De retour sur la terre ferme, on a pris un autre "clando" vers le "garage", le nom que les Sénégalais donnent aux gares routières. On se rendait à Toubab Dialaw, près de Dakar, et on a attendu un bon moment que notre sept-places ne se remplisse. Il faut dire qu'on était à l'heure de la prière, et qu'il n'y avait pas foule! Pendant ce temps, on a tué le temps en jasant avec Ahmed, un pêcheur de Casamance de passage à Joal visiblement intrigué par les toubabs en sacs à dos que nous étions!

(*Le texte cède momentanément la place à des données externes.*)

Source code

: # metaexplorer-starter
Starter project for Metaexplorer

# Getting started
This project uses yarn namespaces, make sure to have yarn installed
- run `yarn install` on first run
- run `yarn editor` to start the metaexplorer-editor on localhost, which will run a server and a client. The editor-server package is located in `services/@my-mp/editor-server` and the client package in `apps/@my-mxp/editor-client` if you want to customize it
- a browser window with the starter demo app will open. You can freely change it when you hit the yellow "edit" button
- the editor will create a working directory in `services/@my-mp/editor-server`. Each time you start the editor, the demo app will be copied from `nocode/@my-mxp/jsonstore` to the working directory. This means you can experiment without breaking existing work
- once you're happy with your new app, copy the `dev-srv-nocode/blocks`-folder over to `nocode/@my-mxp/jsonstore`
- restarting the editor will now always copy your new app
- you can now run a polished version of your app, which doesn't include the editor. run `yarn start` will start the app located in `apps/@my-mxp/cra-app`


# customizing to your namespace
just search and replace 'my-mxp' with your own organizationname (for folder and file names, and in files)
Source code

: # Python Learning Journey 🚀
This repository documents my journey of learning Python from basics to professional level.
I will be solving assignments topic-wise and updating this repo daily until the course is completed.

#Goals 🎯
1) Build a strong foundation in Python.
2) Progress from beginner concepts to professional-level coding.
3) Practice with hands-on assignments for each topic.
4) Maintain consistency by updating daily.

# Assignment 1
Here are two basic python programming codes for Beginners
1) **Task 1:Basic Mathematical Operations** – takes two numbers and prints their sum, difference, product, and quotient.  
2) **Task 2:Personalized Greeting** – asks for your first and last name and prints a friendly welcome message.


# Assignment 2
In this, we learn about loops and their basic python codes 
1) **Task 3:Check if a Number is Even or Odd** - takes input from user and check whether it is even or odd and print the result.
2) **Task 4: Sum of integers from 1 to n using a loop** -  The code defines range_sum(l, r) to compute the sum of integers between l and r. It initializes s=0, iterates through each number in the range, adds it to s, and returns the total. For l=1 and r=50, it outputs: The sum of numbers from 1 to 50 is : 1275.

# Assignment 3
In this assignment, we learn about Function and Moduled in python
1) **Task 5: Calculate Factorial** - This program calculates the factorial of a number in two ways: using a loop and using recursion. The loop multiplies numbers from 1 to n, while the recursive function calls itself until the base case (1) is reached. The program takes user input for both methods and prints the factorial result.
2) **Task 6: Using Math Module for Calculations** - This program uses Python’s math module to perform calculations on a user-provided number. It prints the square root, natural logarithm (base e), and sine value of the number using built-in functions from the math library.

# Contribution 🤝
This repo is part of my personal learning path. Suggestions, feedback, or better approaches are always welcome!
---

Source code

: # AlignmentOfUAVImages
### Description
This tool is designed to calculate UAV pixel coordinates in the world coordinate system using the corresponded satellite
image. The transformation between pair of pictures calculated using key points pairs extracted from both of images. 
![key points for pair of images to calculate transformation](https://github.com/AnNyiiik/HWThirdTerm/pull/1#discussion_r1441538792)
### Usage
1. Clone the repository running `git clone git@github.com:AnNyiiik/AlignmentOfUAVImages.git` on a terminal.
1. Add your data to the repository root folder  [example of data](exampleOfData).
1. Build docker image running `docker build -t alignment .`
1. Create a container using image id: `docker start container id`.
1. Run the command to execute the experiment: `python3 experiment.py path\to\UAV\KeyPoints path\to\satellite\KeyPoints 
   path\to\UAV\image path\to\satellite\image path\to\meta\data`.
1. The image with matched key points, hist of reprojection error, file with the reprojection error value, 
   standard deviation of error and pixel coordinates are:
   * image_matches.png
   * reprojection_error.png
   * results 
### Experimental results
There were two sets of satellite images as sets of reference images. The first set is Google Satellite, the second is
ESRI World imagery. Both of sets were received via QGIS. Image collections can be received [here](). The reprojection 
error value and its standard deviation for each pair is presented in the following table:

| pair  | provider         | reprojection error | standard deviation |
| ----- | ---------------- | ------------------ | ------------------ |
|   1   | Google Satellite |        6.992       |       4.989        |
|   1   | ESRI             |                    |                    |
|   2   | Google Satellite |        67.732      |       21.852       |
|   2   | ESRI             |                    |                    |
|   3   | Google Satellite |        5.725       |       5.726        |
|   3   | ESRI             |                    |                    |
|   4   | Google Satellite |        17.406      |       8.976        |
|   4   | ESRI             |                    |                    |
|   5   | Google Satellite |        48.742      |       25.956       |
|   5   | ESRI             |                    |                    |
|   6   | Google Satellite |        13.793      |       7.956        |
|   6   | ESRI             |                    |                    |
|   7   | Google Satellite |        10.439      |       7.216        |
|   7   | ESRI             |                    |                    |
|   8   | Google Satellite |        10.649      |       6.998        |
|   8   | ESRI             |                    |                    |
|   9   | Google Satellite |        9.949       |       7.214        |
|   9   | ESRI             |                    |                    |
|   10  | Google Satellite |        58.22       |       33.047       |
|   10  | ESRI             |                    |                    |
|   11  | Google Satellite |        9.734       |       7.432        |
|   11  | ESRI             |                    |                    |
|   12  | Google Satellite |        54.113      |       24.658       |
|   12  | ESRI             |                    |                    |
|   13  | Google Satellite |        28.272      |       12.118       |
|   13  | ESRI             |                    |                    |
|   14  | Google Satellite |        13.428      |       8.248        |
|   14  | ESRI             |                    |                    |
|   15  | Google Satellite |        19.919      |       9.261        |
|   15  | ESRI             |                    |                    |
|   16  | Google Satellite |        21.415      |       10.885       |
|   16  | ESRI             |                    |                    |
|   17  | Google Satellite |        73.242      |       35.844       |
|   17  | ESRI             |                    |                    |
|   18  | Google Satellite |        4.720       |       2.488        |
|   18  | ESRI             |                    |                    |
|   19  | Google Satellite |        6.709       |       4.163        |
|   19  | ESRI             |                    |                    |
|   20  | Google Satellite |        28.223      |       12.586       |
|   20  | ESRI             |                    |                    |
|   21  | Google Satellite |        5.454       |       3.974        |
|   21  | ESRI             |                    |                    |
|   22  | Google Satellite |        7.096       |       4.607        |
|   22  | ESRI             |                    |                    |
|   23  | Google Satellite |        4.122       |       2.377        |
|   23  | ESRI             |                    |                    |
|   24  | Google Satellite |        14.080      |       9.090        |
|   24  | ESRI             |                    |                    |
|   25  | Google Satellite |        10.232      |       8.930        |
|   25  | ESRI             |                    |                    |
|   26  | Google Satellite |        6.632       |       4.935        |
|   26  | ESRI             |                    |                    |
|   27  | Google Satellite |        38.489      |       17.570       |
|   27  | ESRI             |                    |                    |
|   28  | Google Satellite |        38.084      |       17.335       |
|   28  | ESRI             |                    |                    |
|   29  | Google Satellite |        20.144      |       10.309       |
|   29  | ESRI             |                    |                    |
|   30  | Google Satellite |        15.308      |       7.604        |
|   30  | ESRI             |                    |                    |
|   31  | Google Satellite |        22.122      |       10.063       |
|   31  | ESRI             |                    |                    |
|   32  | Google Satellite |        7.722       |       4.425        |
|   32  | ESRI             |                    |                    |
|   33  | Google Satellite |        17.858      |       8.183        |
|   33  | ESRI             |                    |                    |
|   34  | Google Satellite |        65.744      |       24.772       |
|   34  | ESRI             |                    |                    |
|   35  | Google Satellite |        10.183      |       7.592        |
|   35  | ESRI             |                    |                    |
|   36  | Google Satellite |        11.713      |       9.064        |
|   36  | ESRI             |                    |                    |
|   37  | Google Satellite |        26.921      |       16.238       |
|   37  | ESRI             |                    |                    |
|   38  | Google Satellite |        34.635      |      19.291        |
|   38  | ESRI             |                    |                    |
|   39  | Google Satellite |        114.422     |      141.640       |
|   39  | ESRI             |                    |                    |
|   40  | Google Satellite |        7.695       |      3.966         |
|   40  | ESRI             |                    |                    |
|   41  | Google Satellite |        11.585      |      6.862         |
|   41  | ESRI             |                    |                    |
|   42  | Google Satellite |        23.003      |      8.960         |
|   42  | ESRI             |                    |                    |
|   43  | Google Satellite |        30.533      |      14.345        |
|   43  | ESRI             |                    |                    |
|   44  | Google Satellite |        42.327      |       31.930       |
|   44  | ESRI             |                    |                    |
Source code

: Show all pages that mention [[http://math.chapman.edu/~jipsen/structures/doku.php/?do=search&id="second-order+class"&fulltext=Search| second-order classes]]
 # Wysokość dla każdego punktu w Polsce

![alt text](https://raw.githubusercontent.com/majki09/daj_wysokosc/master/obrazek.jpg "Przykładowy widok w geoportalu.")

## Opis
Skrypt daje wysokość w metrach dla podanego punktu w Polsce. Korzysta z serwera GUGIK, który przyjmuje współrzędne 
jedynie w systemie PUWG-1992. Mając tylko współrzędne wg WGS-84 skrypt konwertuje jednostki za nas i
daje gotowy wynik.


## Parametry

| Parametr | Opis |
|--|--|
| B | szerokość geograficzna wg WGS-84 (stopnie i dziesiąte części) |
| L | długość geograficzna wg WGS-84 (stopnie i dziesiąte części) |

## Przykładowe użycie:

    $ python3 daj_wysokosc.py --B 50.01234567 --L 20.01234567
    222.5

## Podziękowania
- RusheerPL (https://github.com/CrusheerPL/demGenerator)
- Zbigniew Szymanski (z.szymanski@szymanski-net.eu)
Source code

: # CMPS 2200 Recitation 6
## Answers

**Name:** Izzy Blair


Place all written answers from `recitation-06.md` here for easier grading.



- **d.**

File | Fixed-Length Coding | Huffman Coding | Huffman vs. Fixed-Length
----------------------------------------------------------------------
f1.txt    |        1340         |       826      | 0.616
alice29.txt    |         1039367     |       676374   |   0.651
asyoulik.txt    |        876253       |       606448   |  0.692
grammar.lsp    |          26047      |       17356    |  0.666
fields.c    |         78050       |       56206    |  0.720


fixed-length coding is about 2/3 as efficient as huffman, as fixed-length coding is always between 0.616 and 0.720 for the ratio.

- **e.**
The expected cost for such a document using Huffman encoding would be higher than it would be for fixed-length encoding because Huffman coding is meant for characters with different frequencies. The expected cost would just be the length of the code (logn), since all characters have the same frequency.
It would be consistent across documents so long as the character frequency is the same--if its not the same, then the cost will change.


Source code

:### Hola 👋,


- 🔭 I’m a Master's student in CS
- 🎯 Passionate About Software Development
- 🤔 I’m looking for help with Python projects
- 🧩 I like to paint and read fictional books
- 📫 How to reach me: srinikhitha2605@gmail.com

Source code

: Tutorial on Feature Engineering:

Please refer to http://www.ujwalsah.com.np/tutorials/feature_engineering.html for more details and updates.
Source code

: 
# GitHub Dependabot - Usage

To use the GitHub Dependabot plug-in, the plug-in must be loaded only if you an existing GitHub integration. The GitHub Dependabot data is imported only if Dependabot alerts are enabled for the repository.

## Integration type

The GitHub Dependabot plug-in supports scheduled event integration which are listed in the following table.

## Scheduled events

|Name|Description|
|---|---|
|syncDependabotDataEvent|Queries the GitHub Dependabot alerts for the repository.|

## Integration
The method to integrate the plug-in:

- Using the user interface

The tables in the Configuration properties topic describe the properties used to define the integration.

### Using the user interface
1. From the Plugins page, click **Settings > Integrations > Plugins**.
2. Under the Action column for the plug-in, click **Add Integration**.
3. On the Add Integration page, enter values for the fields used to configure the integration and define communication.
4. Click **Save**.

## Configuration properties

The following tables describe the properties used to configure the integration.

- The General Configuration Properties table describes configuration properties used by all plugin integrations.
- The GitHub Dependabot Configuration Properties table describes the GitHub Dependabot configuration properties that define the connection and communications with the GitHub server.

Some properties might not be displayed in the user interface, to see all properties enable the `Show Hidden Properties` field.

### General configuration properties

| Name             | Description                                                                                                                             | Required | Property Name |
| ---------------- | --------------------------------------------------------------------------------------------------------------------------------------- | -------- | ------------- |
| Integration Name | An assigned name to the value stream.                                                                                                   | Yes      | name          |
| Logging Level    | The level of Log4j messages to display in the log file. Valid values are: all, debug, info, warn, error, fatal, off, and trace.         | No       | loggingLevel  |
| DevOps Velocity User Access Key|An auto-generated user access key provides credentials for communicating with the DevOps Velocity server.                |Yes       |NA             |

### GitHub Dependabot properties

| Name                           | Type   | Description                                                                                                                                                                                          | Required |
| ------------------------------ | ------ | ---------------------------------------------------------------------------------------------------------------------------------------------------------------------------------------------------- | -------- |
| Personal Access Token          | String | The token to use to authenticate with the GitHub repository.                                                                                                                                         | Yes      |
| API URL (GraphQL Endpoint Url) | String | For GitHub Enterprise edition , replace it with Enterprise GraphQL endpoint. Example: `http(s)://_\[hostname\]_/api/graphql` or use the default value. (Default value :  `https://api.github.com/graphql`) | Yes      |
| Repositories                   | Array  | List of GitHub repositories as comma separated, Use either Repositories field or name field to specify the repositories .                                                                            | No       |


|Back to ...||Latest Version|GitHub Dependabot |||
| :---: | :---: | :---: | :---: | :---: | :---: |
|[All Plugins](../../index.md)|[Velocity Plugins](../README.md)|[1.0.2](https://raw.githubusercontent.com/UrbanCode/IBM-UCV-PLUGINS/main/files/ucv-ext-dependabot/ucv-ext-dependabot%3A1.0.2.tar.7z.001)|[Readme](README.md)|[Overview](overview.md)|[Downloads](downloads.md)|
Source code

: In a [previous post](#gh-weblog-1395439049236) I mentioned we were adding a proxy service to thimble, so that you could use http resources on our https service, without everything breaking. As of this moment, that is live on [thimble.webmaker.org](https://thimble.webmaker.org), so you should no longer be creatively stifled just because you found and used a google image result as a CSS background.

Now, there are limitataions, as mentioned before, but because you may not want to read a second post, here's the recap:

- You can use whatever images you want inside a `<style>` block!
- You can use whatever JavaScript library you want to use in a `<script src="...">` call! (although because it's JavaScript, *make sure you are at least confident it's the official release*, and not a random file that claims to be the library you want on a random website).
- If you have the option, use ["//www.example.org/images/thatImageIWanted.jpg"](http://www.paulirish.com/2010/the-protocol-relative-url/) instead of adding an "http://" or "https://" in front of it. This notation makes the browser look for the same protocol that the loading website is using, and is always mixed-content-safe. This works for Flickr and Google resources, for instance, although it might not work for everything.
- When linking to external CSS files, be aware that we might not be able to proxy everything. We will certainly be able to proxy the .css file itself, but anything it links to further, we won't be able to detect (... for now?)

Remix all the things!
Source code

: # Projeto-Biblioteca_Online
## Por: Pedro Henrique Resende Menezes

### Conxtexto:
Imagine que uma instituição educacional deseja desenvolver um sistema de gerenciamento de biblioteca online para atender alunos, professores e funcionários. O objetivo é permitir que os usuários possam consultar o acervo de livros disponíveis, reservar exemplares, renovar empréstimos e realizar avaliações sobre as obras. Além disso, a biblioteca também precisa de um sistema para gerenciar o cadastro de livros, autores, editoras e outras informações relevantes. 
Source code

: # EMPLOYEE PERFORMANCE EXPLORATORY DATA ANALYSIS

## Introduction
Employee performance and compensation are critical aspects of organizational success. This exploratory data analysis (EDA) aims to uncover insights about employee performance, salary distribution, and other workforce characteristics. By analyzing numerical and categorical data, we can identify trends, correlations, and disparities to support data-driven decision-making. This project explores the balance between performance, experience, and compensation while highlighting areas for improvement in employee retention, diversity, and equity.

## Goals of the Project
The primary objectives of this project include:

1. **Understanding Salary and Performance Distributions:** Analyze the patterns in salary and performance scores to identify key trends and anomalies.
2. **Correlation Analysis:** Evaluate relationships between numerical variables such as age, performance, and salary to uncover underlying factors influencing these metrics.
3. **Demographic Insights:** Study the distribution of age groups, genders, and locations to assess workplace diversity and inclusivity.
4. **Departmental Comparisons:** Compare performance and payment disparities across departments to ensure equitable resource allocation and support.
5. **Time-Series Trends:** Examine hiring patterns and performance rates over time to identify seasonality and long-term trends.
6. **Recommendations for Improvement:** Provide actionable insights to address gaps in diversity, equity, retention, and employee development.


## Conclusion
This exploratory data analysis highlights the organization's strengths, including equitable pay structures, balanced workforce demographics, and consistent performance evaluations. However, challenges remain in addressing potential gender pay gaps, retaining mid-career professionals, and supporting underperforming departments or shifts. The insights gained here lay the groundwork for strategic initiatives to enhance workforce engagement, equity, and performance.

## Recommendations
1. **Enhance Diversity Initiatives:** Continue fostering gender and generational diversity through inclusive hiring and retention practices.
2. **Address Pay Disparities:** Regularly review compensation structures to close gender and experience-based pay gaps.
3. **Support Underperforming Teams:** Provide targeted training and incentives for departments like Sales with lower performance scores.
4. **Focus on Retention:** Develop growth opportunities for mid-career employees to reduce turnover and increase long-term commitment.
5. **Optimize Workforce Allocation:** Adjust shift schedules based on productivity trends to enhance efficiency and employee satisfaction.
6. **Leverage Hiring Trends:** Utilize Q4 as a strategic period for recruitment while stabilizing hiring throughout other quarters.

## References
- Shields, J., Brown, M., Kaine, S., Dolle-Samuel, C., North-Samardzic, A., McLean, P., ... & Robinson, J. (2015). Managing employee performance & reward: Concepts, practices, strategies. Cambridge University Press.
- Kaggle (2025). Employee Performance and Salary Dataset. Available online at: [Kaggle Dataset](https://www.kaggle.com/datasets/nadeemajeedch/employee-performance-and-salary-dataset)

Enfin, on est partis. Même si la voiture était en meilleur état que celle qui nous a amené de St-Louis à Dakar, il faisait tout de même affreusement chaud, nous étions bien poisseux et on avalait en masse de poussière! Le tout avec le rhume, c'était vraiment un mélange à tout casser! On n'était donc pas fâchés d'arriver, 2h plus tard, à une gare d'une village sans intérêt d'où on devait changer pour Toubab Dialaw, un petit bled en bord de mer où on allait dormir. Ce fut heureusement assez facile de trouver un clando pour nous y amener. Le gars était bien affable et se faisait un point d'honneur d'agir comme guide touristique en nous indiquant tout ce qu'il y avait sur la route! "Ça, c'est le lycée du village de Yene" "Ça c'est la résidence d'un ministre" etc., etc.!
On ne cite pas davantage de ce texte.